A peripheral hardware device, InterLynx/S is connected to the network at the host site, providing 5250 remote access over the Internet. This allows users currently using dial-up solutions for remote access to instead use a local Internet Service Provider (ISP) to connect to the AS/400, which is protected from the Internet by firewall technology.
InterLynx/S targets those users needing remote access to green-screen applications, according to Jim Robillard, VP of marketing for NLynx. "It’s a straightforward implementation," he says. "From the host site, it looks like a standard TN5250 connection."
On the server side, users install the InterLynx/S device, which acts as a firewall or gateway between the Internet connection and the AS/400 host, Robillard says. On the client side, the remote user needs NLynx’s ES/TCP component, designed to provide 128-bit Secure Sockets Layer encryption. ES/TCP software also provides TN5250 display and printer emulation over TCP/IP to the AS/400 and is compatible with both 16-bit and 32-bit environments.
ES/TCP offers the user the same NLynx Emerald Series client, this time over the Internet, Robillard points out. Whereas current remote access configurations typically incur the costs of a dedicated phone line, long distance calls and a remote access server device, InterLynx/S is priced at $5,500 – which includes a 10-user license – and "takes advantage of a company’s existing Internet connection," he says.
InterLynx/S is also more versatile than typical remote access servers due to its capacity to be used as a general-purpose Internet gateway, observes Robillard.
Implementation of InterLynx/S has the potential to cut a company’s remote access costs in half on an ongoing basis, according to Eric Hemmendinger, an analyst with Aberdeen Group (Boston). Though the product has an upfront cost, InterLynx/S "pays for itself in a matter of months," he says.
In addition to the cost benefits of implementing InterLynx/S, Hemmendinger says the product’s dedication to the AS/400 market will help it find success. "There are a lot of products that have been introduced for Internet access, but NLynx is addressing the 5250 protocol specifically," he says.
Hemmendinger adds that network administrators considering the product do not have to be sold on the technology NLynx is introducing, they simply have to consider their return on investment.
Use of the Internet during remote access connections typically inspires concerns about the security of making one’s AS/400 accessible via the Internet and sending terminal transmissions via an ISP. InterLynx/S addresses these concerns by acting as a firewall between the AS/400 and the Internet, according to Robillard. "Information must be authorized to pass through [InterLynx/S]," he says.
M.G. Maher, a New Orleans-based U.S. customs broker and international freight forwarders firm, has already put InterLynx/S to use through its service bureau, which helps customs brokers clear goods and prepare documents that must be filed with customs, explains Tim Phinney, IS manager for M.G. Maher.

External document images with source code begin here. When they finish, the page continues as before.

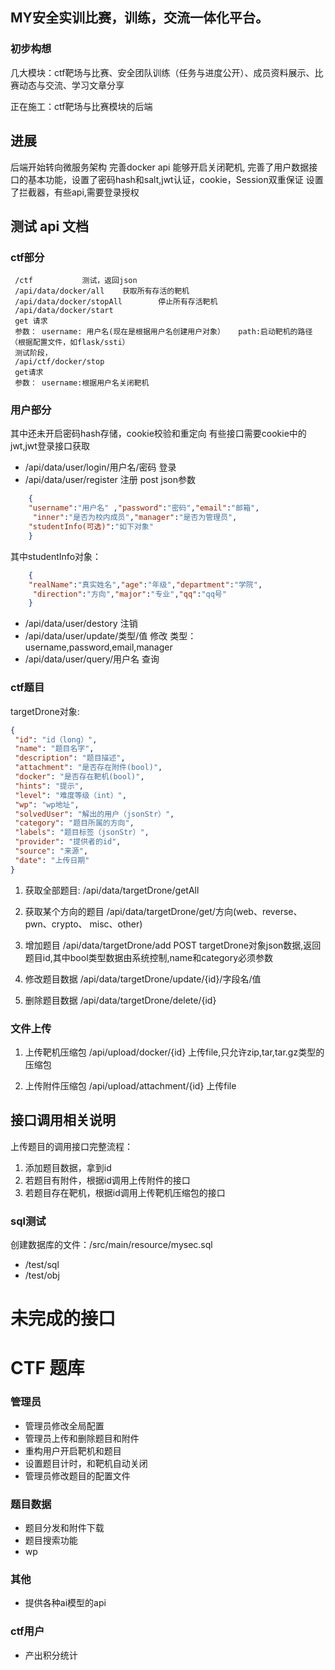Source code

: ## MY安全实训比赛，训练，交流一体化平台。

### 初步构想

几大模块：ctf靶场与比赛、安全团队训练（任务与进度公开）、成员资料展示、比赛动态与交流、学习文章分享

正在施工：ctf靶场与比赛模块的后端

## 进展
后端开始转向微服务架构
完善docker api 能够开启关闭靶机,
完善了用户数据接口的基本功能，设置了密码hash和salt,jwt认证，cookie，Session双重保证
设置了拦截器，有些api,需要登录授权


## 测试 api 文档

### ctf部分
```text
 /ctf           测试，返回json  
 /api/data/docker/all    获取所有存活的靶机
 /api/data/docker/stopAll        停止所有存活靶机
 /api/data/docker/start
 get 请求 
 参数： username: 用户名(现在是根据用户名创建用户对象）   path:启动靶机的路径（根据配置文件，如flask/ssti）
 测试阶段，
 /api/ctf/docker/stop
 get请求
 参数： username:根据用户名关闭靶机
```
### 用户部分

其中还未开启密码hash存储，cookie校验和重定向
有些接口需要cookie中的jwt,jwt登录接口获取

- /api/data/user/login/用户名/密码        登录 
- /api/data/user/register               注册
 post json参数
```json
    {
    "username":"用户名" ,"password":"密码","email":"邮箱",
     "inner":"是否为校内成员","manager":"是否为管理员",
    "studentInfo(可选)":"如下对象"
    }
```
其中studentInfo对象：
```json
    {
    "realName":"真实姓名","age":"年级","department":"学院",
     "direction":"方向","major":"专业","qq":"qq号"
    }
```
- /api/data/user/destory  注销
- /api/data/user/update/类型/值     修改
类型：username,password,email,manager
- /api/data/user/query/用户名   查询

### ctf题目
targetDrone对象:

```json
{
 "id": "id（long）",
 "name": "题目名字",
 "description": "题目描述",
 "attachment": "是否存在附件(bool)",
 "docker": "是否存在靶机(bool)",
 "hints": "提示",
 "level": "难度等级（int）",
 "wp": "wp地址",
 "solvedUser": "解出的用户（jsonStr）",
 "category": "题目所属的方向",
 "labels": "题目标签（jsonStr）",
 "provider": "提供者的id",
 "source": "来源",
 "date": "上传日期"
}
```

1. 获取全部题目:
/api/data/targetDrone/getAll

2. 获取某个方向的题目
/api/data/targetDrone/get/方向(web、reverse、pwn、crypto、 misc、other)

3. 增加题目
/api/data/targetDrone/add
 POST targetDrone对象json数据,返回题目id,其中bool类型数据由系统控制,name和category必须参数

4. 修改题目数据
/api/data/targetDrone/update/{id}/字段名/值

5. 删除题目数据
/api/data/targetDrone/delete/{id}


### 文件上传
1. 上传靶机压缩包
/api/upload/docker/{id}
上传file,只允许zip,tar,tar.gz类型的压缩包

2. 上传附件压缩包
/api/upload/attachment/{id}
上传file

## 接口调用相关说明
上传题目的调用接口完整流程：
1. 添加题目数据，拿到id
2. 若题目有附件，根据id调用上传附件的接口
3. 若题目存在靶机，根据id调用上传靶机压缩包的接口




### sql测试
创建数据库的文件：/src/main/resource/mysec.sql
- /test/sql
- /test/obj



# 未完成的接口

# CTF 题库
### 管理员
- 管理员修改全局配置
- 管理员上传和删除题目和附件
- 重构用户开启靶机和题目
- 设置题目计时，和靶机自动关闭
- 管理员修改题目的配置文件


### 题目数据
- 题目分发和附件下载
- 题目搜索功能
- wp

### 其他
- 提供各种ai模型的api


### ctf用户
- 产出积分统计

With InterLynx/S, M.G. Maher service bureau customers can now pay a local ISP for their connection, Phinney says. He is also hoping the new method of connecting with his company’s service bureau will encourage not only local users but those throughout the country who may have been avoiding long-distance dial-up charges in the past.
Without InterLynx/S, users would take a PC and dial into a protocol converter, all the while on a long distance call, according to Phinney. "The solution benefits us at a cost that is probably a half, if not a quarter, of what it would cost you to put in a server with a firewall on it," he says. "I’ve had quotes of up to $20,000 for that kind of [solution]."